For Release Upon Receipt - December 10, 2020
St. Augustine
With the active policy shift from COVID-19-driven responses to post-COVID-19 recovery, the debate now is over what comes next for the Caribbean and the role of partnerships. For the Caribbean region, the United Nations (UN) remains a vital channel of support for the region. It is in this context that The UWI St. Augustine’s Diplomatic Academy of the Caribbean (DAOC) will host a webinar on December 15 titled: ‘The Caribbean and Post-COVID-19 Recovery: The Role of the United Nations in the Context of the 2030 Agenda for Sustainable Development’.
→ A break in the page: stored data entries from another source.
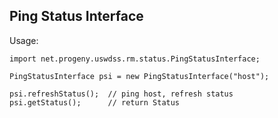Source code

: Ping Status Interface
---------------------
Usage:

    import net.progeny.uswdss.rm.status.PingStatusInterface;

    PingStatusInterface psi = new PingStatusInterface("host");

    psi.refreshStatus();  // ping host, refresh status
    psi.getStatus();      // return Status

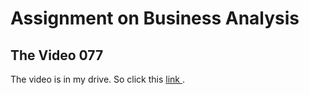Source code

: # Assignment on Business Analysis 
## The Video   077

The video is in my drive. So click this [link ](https://drive.google.com/file/d/1dCoNG3f_E8PcJexiz5YWvS5ZZsg-xZcV/view?usp=drivesdk).
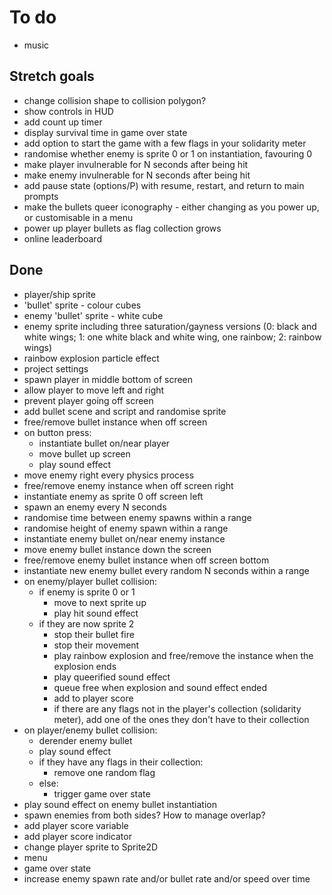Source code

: # To do

- music

## Stretch goals

- change collision shape to collision polygon?
- show controls in HUD
- add count up timer
- display survival time in game over state
- add option to start the game with a few flags in your solidarity meter
- randomise whether enemy is sprite 0 or 1 on instantiation, favouring 0
- make player invulnerable for N seconds after being hit
- make enemy invulnerable for N seconds after being hit
- add pause state (options/P) with resume, restart, and return to main prompts
- make the bullets queer iconography - either changing as you power up, or
  customisable in a menu
- power up player bullets as flag collection grows
- online leaderboard

## Done

- player/ship sprite
- 'bullet' sprite - colour cubes
- enemy 'bullet' sprite - white cube
- enemy sprite including three saturation/gayness versions (0: black and white
  wings; 1: one white black and white wing, one rainbow; 2: rainbow wings)
- rainbow explosion particle effect
- project settings
- spawn player in middle bottom of screen
- allow player to move left and right
- prevent player going off screen
- add bullet scene and script and randomise sprite
- free/remove bullet instance when off screen
- on button press:
  - instantiate bullet on/near player
  - move bullet up screen
  - play sound effect
- move enemy right every physics process
- free/remove enemy instance when off screen right
- instantiate enemy as sprite 0 off screen left
- spawn an enemy every N seconds
- randomise time between enemy spawns within a range
- randomise height of enemy spawn within a range
- instantiate enemy bullet on/near enemy instance
- move enemy bullet instance down the screen
- free/remove enemy bullet instance when off screen bottom
- instantiate new enemy bullet every random N seconds within a range
- on enemy/player bullet collision:
  - if enemy is sprite 0 or 1
    - move to next sprite up
    - play hit sound effect
  - if they are now sprite 2
    - stop their bullet fire
    - stop their movement
    - play rainbow explosion and free/remove the instance when the explosion
      ends
    - play queerified sound effect
    - queue free when explosion and sound effect ended
    - add to player score
    - if there are any flags not in the player's collection (solidarity meter),
      add one of the ones they don't have to their collection
- on player/enemy bullet collision:
  - derender enemy bullet
  - play sound effect
  - if they have any flags in their collection:
    - remove one random flag
  - else:
    - trigger game over state
- play sound effect on enemy bullet instantiation
- spawn enemies from both sides? How to manage overlap?
- add player score variable
- add player score indicator
- change player sprite to Sprite2D
- menu
- game over state
- increase enemy spawn rate and/or bullet rate and/or speed over time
The webinar, which will be held via Zoom web conference, centres around four related themes: (i) the fallout from the COVID-19 pandemic and the implications for the Caribbean’s ability to advance on the 2030 Agenda for Sustainable Development, a 15-year plan to achieve the 17 Sustainable Development Goals (SDGs) that UN Member States signed off on in 2015; (ii) the Agenda 2030-related opportunities to ‘build back better’, taking account of COVID-19-related setbacks; (iii) UN programming/partnership (re-)calibrations in the region in the age of COVID-19, against the backdrop of the Decade of Action; and (iv) the Caribbean’s post-COVID-19 recovery planning/policy trajectory.
“This DAOC-hosted webinar represents an opportunity to contribute to framing of the unfolding Caribbean post-COVID-19 recovery narrative through the UN lens. The nature of the COVID-19 crisis has elicited renewed interest in the importance of multilateralism, the UN’s 75th anniversary also spurring wider debates on same,” said DAOC Manager Dr. Nand C. Bardouille.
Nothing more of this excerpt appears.